他方、踵着地の際、踵と地面との衝撃により、前方推進にブレーキが掛かることも忘れてはなりません。その際の衝撃を緩衝する機能も働きだします。

歩行周期のうち、約20%の時間は、両足が同時に地に着いている時期です。しかし残り80%の時間では、左右それぞれ40%宛、一方が遊脚相にあり、他方の立脚相では片足で立つことになります。その間、重心の左右移動を伴い、姿勢が不安定で、身体は左右に揺れます。そこで姿勢を維持するよう平衡機能が働きます。

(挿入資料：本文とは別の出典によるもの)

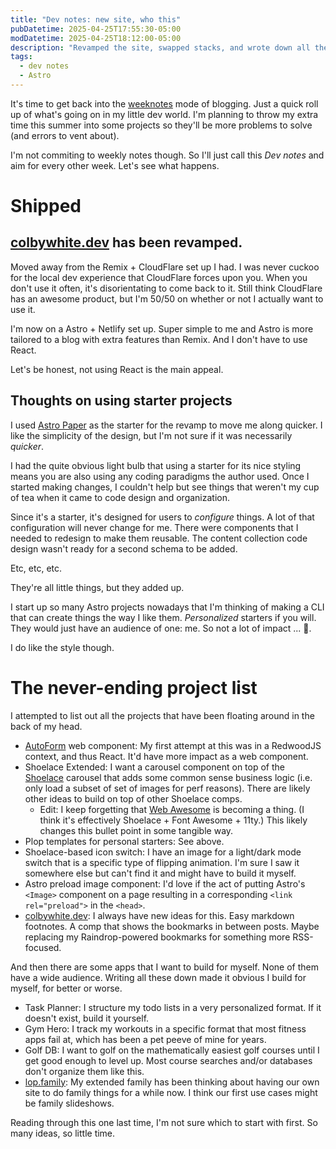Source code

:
 ```yaml
---
title: "Dev notes: new site, who this"
pubDatetime: 2025-04-25T17:55:30-05:00
modDatetime: 2025-04-25T18:12:00-05:00
description: "Revamped the site, swapped stacks, and wrote down all the side projects rattling around in my head. Geez, that list is overwhelming."
tags:
  - dev notes
  - Astro
---
```


It's time to get back into the [weeknotes](https://web.archive.org/web/20210620065427/https://fruechtl.me/writing/weeknotes-1) mode of blogging.
Just a quick roll up of what's going on in my little dev world.
I'm planning to throw my extra time this summer into some projects so they'll be more problems to solve (and errors to vent about).

I'm not commiting to weekly notes though.
So I'll just call this _Dev notes_ and aim for every other week.
Let's see what happens.

# Shipped

## [colbywhite.dev] has been revamped.

Moved away from the Remix + CloudFlare set up I had.
I was never cuckoo for the local dev experience that CloudFlare forces upon you.
When you don't use it often, it's disorientating to come back to it.
Still think CloudFlare has an awesome product, but I'm 50/50 on whether or not I actually want to use it.

I'm now on a Astro + Netlify set up.
Super simple to me and Astro is more tailored to a blog with extra features than Remix.
And I don't have to use React.

Let's be honest, not using React is the main appeal.

## Thoughts on using starter projects

I used [Astro Paper] as the starter for the revamp to move me along quicker.
I like the simplicity of the design, but I'm not sure if it was necessarily _quicker_.

I had the quite obvious light bulb that using a starter for its nice styling means you are also using any coding paradigms the author used.
Once I started making changes, I couldn't help but see things that weren't my cup of tea when it came to code design and organization.

Since it's a starter, it's designed for users to _configure_ things.
A lot of that configuration will never change for me.
There were components that I needed to redesign to make them reusable.
The content collection code design wasn't ready for a second schema to be added.

Etc, etc, etc.

They're all little things, but they added up.

I start up so many Astro projects nowadays that I'm thinking of making a CLI that can create things the way I like them.
_Personalized_ starters if you will.
They would just have an audience of one: me.
So not a lot of impact ... 🤷.

I do like the style though.

# The never-ending project list

I attempted to list out all the projects that have been floating around in the back of my head.

- [AutoForm] web component: My first attempt at this was in a RedwoodJS context, and thus React. It'd have more impact as a web component.
- Shoelace Extended: I want a carousel component on top of the [Shoelace] carousel that adds some common sense business logic (i.e. only load a subset of set of images for perf reasons). There are likely other ideas to build on top of other Shoelace comps.
  - Edit: I keep forgetting that [Web Awesome] is becoming a thing. (I think it's effectively Shoelace + Font Awesome + 11ty.) This likely changes this bullet point in some tangible way.
- Plop templates for personal starters: See above.
- Shoelace-based icon switch: I have an image for a light/dark mode switch that is a specific type of flipping animation. I'm sure I saw it somewhere else but can't find it and might have to build it myself.
- Astro preload image component: I'd love if the act of putting Astro's `<Image>` component on a page resulting in a corresponding `<link rel="preload">` in the `<head>`.
- [colbywhite.dev]: I always have new ideas for this. Easy markdown footnotes. A comp that shows the bookmarks in between posts. Maybe replacing my Raindrop-powered bookmarks for something more RSS-focused.

And then there are some apps that I want to build for myself.
None of them have a wide audience.
Writing all these down made it obvious I build for myself, for better or worse.

- Task Planner: I structure my todo lists in a very personalized format. If it doesn't exist, build it yourself.
- Gym Hero: I track my workouts in a specific format that most fitness apps fail at, which has been a pet peeve of mine for years.
- Golf DB: I want to golf on the mathematically easiest golf courses until I get good enough to level up. Most course searches and/or databases don't organize them like this.
- [lop.family]: My extended family has been thinking about having our own site to do family things for a while now. I think our first use cases might be family slideshows.

Reading through this one last time, I'm not sure which to start with first.
So many ideas, so little time.

[Astro Paper]: https://github.com/satnaing/astro-paper
[AutoForm]: https://redwood-autoform.netlify.app
[Shoelace]: https://shoelace.style/
[lop.family]: https://lop.family/
[colbywhite.dev]: /
[Web Awesome]: https://backers.webawesome.com/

立脚相での片足立ち期間のほぼ中間で、前方へ移動する重心が体軸と重なる時点では、重心および頭頂が最も高くなります。それはまた片足で身体の重み(‘体重’そのものではない)を最大に受けている時点でもあります。

以上のように‘歩行’運動においては、身体の前進移動の推進、地面との衝撃の緩衝、上下・左右の揺れの抑制等々、総合的な神経・筋活動により、それぞれの機能が統合されて、より平滑な歩行運動が達成されていることになります。

ただ、‘歩行’運動からなる‘散歩’では、身体に掛かる負担のほとんどが身体下部に集中していることが容易に想像できます。特に、一万歩を超すような、運動量の大きい散歩の場合、健康的な「からだのケア」を考える時、念頭に置いておくべきことでしょう。

次回、歩行運動の各相で具体的に動員される筋群・負担の軽重について見ていきます。